Back: moderately long, strong and straight
Loins: broad and well muscled
Rump: long and broad. Falling away in a gentle slope
Chest: strong, broad, reaching to the elbows. Chest shaped like a roundish oval (seen in cross section); ribs neither flat nor barrel-shaped. Forechest well developed, noticeably broad
Belly: Belly and Hanks barely tucked up

Fairly heavy, reaching to the hocks, pendulous in repose. When alert and in movement, carried higher and slightly curved upwards, but never curled or tilted over the back

General: standing not too broad, straight and parallel seen from the front
Shoulders: long, strong, well laid back, close fitting to the body and well muscled, forming a not too obtuse angle with the upper arm
Forearm: heavy-boned and straight

General: straight, parallel and not too closse when seen from the back. Hocks and feet turn neither in nor out. Dewclaws must be removed.
Thighs: Broad, strong and well muscled
Hocks: Strong and well angulated.
Feet: strong, pointing straight ahead, tight, with well arched toes and strong nails.

free, striding, even movements in all gaits. Far reaching free forward movement with good drive from hindquarters. When trotting, limbs move in a straight line when seen from front or back.

Texture of coat: Double coat consisting of thick medium length outer coat and dense undercoat. The latter as dark gray or black as possible. Short outer coat permissible if there is undercoat.
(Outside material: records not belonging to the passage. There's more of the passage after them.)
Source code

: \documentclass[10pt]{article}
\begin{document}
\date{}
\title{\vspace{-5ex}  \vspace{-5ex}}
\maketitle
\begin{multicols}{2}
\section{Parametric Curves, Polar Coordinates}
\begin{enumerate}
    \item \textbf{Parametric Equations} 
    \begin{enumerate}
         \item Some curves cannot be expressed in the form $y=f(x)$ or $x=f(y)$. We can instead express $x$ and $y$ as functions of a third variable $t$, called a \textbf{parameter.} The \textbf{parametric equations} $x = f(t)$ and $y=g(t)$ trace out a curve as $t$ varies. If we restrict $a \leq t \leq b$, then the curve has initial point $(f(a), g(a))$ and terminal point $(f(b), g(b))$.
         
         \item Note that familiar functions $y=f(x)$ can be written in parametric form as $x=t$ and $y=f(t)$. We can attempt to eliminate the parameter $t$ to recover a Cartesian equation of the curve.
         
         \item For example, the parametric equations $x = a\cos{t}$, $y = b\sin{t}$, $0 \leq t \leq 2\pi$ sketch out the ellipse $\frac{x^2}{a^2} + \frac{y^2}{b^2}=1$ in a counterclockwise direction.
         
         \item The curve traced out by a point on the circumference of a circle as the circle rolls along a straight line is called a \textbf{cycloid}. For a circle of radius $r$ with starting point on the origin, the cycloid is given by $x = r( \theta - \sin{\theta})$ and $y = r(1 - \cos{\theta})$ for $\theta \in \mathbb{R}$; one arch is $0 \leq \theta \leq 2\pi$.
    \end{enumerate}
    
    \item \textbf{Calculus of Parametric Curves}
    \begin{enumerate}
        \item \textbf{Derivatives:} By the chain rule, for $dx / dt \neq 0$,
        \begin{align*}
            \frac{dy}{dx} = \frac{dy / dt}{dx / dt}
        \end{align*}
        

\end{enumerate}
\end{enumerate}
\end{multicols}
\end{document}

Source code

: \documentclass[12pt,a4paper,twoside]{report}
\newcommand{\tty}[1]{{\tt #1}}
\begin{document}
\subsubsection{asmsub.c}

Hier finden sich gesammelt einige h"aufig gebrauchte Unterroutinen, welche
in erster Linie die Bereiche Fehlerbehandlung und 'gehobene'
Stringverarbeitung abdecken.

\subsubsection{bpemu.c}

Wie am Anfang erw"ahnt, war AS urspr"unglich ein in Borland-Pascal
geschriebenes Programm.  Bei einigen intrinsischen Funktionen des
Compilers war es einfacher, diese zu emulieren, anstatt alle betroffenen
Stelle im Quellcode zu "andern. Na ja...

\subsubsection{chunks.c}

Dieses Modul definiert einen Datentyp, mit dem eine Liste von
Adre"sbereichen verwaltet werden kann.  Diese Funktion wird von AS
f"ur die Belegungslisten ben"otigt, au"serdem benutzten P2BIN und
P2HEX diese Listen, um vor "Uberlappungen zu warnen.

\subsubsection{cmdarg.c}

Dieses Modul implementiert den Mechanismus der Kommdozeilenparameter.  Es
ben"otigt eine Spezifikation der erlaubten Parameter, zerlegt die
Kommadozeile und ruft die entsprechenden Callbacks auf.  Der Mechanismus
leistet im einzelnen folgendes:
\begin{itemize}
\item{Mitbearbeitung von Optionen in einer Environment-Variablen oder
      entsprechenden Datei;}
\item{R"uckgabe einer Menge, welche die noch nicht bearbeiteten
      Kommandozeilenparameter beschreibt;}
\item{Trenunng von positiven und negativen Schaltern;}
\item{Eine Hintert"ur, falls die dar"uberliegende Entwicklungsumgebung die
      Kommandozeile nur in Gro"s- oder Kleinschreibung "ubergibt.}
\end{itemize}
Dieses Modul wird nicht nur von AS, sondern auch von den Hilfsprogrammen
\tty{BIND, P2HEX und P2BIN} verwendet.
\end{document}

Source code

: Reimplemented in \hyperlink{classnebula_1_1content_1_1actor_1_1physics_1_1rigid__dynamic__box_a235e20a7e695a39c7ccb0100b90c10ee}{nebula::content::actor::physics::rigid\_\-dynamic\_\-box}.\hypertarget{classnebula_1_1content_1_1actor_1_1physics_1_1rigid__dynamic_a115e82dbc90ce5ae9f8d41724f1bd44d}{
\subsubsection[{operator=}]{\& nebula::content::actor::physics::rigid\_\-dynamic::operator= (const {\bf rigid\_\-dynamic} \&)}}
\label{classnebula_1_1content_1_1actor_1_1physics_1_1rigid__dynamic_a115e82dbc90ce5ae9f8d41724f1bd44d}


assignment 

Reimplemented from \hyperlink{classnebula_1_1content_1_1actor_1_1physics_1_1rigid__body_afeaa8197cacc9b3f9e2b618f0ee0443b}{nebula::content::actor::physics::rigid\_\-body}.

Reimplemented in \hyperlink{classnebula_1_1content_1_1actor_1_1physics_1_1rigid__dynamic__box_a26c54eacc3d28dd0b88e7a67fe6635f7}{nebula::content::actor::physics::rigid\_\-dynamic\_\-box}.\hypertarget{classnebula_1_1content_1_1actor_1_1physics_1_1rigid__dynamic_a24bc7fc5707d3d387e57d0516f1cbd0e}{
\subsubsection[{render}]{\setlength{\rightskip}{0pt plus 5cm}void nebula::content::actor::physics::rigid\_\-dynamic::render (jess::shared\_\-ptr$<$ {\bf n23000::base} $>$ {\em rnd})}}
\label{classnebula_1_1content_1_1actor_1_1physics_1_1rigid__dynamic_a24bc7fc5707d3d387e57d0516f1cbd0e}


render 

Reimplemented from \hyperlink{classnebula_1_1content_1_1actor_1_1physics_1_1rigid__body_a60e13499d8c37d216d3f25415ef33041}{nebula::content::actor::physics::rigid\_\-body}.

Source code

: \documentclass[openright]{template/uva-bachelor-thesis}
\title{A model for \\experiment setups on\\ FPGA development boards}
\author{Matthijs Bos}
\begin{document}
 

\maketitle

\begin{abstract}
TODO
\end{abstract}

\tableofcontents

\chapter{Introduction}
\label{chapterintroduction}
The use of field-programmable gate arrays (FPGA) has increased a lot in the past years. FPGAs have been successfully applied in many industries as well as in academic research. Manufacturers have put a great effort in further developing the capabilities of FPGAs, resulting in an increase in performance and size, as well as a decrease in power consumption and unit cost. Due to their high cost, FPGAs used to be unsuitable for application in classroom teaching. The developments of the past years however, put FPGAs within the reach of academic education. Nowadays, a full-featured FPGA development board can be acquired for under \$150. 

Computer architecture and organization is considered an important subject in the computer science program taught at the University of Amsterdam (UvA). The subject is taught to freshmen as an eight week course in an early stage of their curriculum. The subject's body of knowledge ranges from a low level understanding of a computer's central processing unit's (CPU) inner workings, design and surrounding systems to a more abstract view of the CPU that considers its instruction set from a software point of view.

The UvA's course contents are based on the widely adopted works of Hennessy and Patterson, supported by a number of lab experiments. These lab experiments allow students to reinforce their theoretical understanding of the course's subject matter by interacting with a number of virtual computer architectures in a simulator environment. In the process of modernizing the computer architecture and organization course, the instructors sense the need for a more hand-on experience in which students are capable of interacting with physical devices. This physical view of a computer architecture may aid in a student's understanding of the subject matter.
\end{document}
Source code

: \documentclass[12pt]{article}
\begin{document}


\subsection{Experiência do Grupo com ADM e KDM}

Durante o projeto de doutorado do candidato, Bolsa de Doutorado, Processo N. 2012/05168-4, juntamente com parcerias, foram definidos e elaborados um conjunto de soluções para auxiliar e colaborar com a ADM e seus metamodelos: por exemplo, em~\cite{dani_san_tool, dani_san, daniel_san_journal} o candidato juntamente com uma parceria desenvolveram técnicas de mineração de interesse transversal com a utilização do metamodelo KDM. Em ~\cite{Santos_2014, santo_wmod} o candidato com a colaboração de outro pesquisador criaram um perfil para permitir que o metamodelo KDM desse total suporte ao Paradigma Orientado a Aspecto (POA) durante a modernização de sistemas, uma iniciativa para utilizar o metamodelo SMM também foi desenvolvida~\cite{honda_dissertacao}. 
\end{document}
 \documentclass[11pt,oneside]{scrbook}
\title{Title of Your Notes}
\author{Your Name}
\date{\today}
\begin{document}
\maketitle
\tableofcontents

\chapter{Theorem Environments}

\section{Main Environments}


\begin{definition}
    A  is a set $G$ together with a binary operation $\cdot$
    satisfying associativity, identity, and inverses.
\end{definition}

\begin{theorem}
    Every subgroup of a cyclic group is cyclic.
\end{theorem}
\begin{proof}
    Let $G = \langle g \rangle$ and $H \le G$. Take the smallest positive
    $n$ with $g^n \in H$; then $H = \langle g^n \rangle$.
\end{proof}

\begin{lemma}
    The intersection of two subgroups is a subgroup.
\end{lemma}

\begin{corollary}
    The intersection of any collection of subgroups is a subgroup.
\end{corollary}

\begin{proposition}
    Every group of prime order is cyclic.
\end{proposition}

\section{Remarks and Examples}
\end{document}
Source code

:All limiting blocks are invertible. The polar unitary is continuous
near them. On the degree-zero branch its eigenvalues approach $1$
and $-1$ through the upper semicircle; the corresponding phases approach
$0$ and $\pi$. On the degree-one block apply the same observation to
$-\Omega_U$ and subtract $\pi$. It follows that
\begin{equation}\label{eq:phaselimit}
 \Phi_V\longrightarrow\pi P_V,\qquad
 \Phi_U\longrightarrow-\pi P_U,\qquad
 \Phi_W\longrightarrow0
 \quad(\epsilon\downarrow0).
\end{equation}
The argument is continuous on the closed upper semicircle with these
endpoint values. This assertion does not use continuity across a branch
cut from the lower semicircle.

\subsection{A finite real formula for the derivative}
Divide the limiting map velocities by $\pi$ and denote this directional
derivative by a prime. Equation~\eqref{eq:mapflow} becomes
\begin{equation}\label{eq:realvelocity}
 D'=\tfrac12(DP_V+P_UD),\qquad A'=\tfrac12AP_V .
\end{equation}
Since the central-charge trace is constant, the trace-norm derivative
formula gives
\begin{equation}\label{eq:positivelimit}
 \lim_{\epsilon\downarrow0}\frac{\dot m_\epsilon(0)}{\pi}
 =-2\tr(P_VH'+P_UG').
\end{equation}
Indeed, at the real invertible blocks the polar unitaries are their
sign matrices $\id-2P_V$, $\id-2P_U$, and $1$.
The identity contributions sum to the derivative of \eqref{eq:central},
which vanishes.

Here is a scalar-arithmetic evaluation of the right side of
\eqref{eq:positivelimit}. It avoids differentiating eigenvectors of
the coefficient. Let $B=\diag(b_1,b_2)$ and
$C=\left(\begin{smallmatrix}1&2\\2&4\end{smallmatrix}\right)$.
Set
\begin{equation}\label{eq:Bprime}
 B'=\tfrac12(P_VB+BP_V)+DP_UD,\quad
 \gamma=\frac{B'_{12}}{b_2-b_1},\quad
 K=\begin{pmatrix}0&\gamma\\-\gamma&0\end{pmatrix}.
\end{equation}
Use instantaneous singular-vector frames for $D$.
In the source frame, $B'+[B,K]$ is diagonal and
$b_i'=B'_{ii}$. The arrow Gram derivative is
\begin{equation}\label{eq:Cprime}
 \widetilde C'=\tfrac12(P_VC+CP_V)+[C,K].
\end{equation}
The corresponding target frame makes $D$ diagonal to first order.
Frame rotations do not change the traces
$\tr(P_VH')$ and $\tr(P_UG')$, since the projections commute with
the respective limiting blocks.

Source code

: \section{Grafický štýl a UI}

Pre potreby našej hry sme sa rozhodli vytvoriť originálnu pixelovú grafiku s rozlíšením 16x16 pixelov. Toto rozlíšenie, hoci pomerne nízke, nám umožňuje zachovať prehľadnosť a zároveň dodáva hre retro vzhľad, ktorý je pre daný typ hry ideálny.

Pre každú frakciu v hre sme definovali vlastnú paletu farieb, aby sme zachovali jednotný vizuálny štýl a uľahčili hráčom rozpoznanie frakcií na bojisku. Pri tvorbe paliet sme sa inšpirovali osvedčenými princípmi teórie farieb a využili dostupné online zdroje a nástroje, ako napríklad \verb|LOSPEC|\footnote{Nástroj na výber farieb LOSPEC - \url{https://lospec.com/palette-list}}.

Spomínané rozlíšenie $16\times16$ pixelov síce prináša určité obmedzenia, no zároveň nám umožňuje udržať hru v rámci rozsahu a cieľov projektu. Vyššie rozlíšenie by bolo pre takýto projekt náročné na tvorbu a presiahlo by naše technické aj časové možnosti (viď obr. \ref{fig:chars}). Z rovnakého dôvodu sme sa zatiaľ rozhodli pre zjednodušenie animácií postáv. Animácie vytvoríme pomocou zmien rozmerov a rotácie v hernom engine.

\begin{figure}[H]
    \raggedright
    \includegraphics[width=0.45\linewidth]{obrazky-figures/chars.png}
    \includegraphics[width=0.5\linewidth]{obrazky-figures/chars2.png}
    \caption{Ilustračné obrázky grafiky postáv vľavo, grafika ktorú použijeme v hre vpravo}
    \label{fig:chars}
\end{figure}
Main color black with reddish-brown markings. The reddish-brown color is situated between the black and the white clean markings. The reddish-brown color is situated between the black and white markings on the cheeks, above the eyes, on the inside of the ears, on both sides of the fore chest, on all four legs and underneath the tail. The white markings are on the head (blaze) and muzzle, running along unbroken from the throat to the chest, also on feet and tip of tail. Between the blaze and the reddish-brown markings above the eyes, a band of black should remain. A white patch on the neck or a white collar round the neck are tolerated.

Height at withers:
Dogs: 65 - 72 cm
Bitches: 60 - 68 cm

Any deviation from the above points must be regarded as faults whose assessment should be in direct relation to the degree of deviation.
• strong deviation from body proportion and size
• faults in construction
• lack of correct gender characteristics
• too fine or too coarse bone
• insufficient muscle
• too fine or heavy a head
• pendant lips (flews)
• ears set on too high, too low or too far back
• pincer bite. Over - or undershot mouth
• absence of more than one PM1 or one PM2
• entropion, ectropion
• light eyes
• sway back
• badly carried tail
• bad angulation in front- or hindquarters
• splayed toes
• visible yellow brownish or light gray undercoat
• Mismarkings:
• blaze too wide
• white marking on muzzle which (clearly) reaches considerably further than the corners of the mouth
• white pasterns, or hocks (="boots") reaching further than the pastern joints or hock joints
• noticably asymmetrical markings
• colors and markings not clean

Disqualifying faults:
• other than tricolor coat
• main color other than black
• wall eye
• short coat with missing undercoat
• serious faults in temperament (excessive aggression or nervousness)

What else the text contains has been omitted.